This pull request introduces a secure and flexible mechanism for propagating ephemeral data, like JWT tokens, from the client to MCP tools. The use of a non-persistent request_state that overrides the session state is a great design for handling sensitive, short-lived data. The addition of header_provider and declarative configuration options (state_header_mapping, state_header_format) in McpToolset makes this feature powerful and easy to use. The code is well-structured and thoroughly tested. My review includes a couple of suggestions to enhance the robustness of the new header provider logic by adding warnings for when non-primitive data types are used from the state, which could prevent silent misconfigurations.

[gemini-code-assist]

Code Review

This pull request introduces a secure mechanism for propagating ephemeral, request-specific data like JWT tokens to MCP tools. The addition of request_state to the InvocationContext and its integration into the ReadonlyContext is a clean solution to avoid persisting sensitive data. The new configuration options state_header_mapping and state_header_format in McpToolset provide a flexible, declarative way to manage headers. The changes are well-tested with new unit tests that cover the new functionality thoroughly. I have one suggestion to improve maintainability by reducing code duplication.

[chenvaltzer-boop]

+1

[timof1308]

All bot review comments have been addressed through the following commits:

• f5ca9e2 - Added strict mode for type validation
• e23bd01 - Added state_header_strict config option
• 124cc14 - Added RFC 7230 compliant validation and sanitization

[rohityan]

Hi @timof1308 , Thank you for your work on this pull request.

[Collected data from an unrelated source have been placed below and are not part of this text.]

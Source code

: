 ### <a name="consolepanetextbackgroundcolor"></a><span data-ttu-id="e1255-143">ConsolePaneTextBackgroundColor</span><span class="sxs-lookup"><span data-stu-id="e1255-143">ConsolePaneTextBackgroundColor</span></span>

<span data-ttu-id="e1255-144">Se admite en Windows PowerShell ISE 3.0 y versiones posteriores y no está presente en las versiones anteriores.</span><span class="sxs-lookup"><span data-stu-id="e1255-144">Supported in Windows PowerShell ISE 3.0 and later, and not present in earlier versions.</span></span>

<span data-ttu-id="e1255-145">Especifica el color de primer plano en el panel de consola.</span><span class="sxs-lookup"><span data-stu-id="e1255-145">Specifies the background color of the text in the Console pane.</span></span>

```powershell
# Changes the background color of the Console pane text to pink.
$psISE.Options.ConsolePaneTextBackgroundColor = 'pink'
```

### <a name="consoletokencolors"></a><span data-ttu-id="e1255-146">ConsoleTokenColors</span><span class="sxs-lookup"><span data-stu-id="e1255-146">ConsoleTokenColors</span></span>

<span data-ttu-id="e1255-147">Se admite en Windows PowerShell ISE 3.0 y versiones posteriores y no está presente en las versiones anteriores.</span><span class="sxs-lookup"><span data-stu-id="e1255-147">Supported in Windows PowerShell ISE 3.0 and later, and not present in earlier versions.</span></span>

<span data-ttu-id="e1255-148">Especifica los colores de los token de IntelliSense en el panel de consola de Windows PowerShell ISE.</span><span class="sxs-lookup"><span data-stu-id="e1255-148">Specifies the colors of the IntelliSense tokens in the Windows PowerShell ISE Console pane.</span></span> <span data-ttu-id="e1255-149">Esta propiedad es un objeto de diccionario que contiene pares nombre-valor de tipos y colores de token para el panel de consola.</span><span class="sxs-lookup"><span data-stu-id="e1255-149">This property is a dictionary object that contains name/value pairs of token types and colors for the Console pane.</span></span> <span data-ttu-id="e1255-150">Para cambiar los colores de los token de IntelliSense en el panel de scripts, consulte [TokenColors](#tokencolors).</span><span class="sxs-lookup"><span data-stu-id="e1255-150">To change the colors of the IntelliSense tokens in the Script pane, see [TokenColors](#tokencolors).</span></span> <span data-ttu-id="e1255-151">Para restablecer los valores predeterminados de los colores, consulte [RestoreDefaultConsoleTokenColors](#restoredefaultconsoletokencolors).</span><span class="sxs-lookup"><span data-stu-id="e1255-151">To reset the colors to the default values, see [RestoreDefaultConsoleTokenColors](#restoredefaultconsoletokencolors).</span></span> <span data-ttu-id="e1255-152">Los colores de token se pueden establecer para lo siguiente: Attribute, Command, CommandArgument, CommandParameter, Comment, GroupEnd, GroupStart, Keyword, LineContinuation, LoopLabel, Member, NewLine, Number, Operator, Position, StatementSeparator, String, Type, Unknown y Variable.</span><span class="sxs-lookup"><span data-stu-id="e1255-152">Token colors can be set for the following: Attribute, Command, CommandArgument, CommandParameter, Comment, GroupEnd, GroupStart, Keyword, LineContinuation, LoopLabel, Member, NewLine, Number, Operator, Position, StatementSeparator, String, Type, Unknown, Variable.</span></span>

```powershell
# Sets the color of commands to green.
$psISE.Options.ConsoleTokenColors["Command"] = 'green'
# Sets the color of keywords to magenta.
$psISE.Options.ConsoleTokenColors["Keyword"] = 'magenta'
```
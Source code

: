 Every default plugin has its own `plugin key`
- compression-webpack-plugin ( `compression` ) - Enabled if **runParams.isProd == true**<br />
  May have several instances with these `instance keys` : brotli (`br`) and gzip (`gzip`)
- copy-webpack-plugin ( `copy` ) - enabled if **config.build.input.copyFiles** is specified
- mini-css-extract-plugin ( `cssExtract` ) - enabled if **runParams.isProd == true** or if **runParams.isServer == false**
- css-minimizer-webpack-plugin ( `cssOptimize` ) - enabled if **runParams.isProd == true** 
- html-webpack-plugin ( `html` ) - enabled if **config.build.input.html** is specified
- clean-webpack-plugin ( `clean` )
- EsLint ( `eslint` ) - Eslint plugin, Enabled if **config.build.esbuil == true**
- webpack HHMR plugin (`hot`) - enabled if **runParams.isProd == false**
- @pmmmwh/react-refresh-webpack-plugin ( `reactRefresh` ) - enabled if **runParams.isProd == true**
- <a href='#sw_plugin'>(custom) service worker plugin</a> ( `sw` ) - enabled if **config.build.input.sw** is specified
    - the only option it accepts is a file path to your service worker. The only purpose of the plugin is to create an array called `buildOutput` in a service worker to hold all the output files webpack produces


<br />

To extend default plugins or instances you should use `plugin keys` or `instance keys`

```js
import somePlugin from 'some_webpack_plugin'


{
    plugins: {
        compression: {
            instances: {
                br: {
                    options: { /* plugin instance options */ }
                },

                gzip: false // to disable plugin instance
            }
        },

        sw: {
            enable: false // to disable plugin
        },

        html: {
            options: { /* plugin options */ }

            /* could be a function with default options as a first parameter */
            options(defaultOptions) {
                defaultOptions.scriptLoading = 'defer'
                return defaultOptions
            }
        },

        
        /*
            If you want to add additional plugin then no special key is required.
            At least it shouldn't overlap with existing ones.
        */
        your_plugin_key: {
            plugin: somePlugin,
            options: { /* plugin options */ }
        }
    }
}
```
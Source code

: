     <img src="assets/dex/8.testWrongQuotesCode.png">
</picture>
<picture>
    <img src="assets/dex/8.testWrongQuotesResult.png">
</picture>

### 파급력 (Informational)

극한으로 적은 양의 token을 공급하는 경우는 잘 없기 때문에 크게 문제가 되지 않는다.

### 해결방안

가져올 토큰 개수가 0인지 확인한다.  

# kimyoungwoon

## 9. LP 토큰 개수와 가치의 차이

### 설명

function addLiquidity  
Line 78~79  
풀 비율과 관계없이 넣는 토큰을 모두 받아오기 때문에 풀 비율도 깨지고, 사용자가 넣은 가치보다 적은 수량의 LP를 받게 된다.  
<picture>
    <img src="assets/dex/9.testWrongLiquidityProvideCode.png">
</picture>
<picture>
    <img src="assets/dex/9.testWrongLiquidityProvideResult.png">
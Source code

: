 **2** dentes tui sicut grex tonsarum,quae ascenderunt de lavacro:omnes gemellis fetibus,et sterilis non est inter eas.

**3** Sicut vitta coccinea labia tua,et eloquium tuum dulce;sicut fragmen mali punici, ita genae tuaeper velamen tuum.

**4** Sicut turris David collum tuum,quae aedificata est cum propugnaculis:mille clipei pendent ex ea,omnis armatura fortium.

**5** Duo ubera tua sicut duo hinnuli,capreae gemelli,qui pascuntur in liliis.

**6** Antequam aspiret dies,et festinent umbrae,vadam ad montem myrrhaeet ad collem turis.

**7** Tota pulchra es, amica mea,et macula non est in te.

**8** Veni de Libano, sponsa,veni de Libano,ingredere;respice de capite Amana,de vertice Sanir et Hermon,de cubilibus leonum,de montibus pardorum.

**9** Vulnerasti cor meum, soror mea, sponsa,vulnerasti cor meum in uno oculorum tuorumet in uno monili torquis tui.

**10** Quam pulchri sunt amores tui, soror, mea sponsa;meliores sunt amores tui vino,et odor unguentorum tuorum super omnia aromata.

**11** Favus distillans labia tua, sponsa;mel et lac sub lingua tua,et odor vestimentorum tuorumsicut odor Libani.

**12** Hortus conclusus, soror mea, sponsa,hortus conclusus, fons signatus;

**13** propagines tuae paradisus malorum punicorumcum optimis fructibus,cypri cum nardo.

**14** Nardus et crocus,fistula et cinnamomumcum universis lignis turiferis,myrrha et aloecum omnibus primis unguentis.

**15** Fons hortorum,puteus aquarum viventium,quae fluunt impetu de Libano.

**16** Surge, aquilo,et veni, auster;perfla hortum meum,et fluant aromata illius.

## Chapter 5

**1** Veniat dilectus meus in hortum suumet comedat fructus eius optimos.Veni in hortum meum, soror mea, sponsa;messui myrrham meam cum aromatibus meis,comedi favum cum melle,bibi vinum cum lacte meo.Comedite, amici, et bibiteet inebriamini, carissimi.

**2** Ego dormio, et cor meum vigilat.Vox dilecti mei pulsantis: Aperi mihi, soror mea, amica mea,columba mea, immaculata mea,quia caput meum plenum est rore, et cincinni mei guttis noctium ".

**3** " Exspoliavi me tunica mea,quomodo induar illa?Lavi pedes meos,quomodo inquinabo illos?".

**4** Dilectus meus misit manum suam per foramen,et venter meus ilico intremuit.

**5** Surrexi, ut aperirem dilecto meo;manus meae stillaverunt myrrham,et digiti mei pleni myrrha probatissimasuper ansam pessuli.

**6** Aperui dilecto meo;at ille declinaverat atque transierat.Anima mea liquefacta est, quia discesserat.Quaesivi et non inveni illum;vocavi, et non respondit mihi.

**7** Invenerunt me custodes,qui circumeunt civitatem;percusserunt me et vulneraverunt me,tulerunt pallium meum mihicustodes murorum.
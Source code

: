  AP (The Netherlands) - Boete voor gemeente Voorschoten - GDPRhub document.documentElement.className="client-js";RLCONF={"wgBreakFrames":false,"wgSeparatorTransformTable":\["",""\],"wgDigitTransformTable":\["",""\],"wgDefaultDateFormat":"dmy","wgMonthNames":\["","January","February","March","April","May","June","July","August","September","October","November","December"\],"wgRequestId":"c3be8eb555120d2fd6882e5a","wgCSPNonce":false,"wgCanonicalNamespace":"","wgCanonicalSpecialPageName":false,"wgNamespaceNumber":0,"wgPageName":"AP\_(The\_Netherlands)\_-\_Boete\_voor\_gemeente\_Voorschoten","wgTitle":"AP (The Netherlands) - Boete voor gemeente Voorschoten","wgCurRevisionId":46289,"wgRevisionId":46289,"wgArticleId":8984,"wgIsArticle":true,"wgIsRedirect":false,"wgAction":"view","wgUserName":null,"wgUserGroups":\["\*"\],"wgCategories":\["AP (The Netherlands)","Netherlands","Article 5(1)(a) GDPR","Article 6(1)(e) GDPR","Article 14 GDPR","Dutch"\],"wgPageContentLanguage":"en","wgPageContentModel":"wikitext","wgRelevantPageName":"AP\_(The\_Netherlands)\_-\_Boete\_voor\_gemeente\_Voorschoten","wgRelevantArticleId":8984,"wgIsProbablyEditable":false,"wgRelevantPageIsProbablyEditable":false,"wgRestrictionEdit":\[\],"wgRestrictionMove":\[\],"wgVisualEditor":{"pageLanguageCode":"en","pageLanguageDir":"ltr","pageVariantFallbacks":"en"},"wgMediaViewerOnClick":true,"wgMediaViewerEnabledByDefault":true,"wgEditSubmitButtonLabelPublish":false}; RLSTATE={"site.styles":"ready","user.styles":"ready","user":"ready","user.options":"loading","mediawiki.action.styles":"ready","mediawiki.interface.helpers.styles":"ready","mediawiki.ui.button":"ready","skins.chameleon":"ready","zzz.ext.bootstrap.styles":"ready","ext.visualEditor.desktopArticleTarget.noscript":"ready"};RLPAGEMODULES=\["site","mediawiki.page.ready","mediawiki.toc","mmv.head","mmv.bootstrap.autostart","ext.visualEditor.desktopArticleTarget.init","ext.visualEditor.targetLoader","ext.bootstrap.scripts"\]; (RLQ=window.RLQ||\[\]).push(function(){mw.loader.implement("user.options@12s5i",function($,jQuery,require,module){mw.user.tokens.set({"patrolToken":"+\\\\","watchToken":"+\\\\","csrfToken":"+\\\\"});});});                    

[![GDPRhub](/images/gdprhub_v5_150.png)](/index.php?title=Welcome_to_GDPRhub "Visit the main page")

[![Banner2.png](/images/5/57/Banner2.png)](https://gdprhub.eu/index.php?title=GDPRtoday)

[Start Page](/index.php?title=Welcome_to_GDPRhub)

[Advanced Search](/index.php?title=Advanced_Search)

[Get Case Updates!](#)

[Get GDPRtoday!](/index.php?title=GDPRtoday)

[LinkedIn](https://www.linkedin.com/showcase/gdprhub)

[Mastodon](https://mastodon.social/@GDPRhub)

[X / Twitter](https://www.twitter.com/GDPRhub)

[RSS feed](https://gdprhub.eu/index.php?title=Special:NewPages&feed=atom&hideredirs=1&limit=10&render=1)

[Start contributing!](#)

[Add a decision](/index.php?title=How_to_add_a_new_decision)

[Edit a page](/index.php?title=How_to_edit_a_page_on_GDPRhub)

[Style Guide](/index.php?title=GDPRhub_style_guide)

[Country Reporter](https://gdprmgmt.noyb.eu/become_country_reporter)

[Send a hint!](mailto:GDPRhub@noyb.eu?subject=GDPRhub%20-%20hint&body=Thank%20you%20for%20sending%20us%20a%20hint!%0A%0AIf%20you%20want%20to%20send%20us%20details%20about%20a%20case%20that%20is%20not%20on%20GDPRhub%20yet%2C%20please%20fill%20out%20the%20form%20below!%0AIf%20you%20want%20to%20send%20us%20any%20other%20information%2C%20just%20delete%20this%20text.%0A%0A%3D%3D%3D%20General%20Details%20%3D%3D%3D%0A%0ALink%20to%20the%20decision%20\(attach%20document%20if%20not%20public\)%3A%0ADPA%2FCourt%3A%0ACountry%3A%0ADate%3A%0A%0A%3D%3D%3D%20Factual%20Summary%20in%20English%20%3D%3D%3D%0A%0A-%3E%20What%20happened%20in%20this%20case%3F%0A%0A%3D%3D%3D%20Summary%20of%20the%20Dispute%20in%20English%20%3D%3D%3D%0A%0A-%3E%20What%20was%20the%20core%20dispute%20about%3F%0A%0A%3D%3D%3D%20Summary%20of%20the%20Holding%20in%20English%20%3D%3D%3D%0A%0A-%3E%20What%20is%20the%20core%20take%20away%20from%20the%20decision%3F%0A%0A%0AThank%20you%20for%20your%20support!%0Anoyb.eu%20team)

We appreciate the effort you've invested.
Before we can proceed with the review can you please fix the failing unit tests and lint errors

[timof1308]

thank you @ryanaiagent
I have fixed the imports and the failing unit tests

the CI is now pending on the latest commit (d0c7829). Once the workflow finishes, all tests should pass. Let me know if anything else is needed!

[hagaic-ship-it]

+1

[eranc-google]

+1

[rohityan]

Hi @timof1308 ,This PR now has merge conflicts that require changes from your end. Could you please rebase your branch with the latest main branch to address these? Once this is complete, please let us know so we can proceed with the review.

[timof1308]

hi @ryanaiagent, rebased with upstream main and reapplied ./autoformat.sh ✅

[rohityan]

Hi @timof1308 , can you fix the failing unit tests

[timof1308]

hi @ryanaiagent, I've pushed a fix for the unit tests

The failures in test_readonly_context.py and test_mcp_instruction_provider.py were regressions caused by my changes (missing request_state in the test mocks), which are now resolved and should pass now

however I noticed other failures in the logs (related to pubsub and litellm), but those appear to be present in the upstream adk-python repo

[timof1308]

@ryanaiagent file formatting has been applied

[rohityan]

Hi @timof1308 , Your PR has been received by the team and is currently under review. We will provide feedback as soon as we have an update to share.

[rohityan]

Hi @GWeale , can you please review this.

[timof1308]

@rohityan any update on this PR?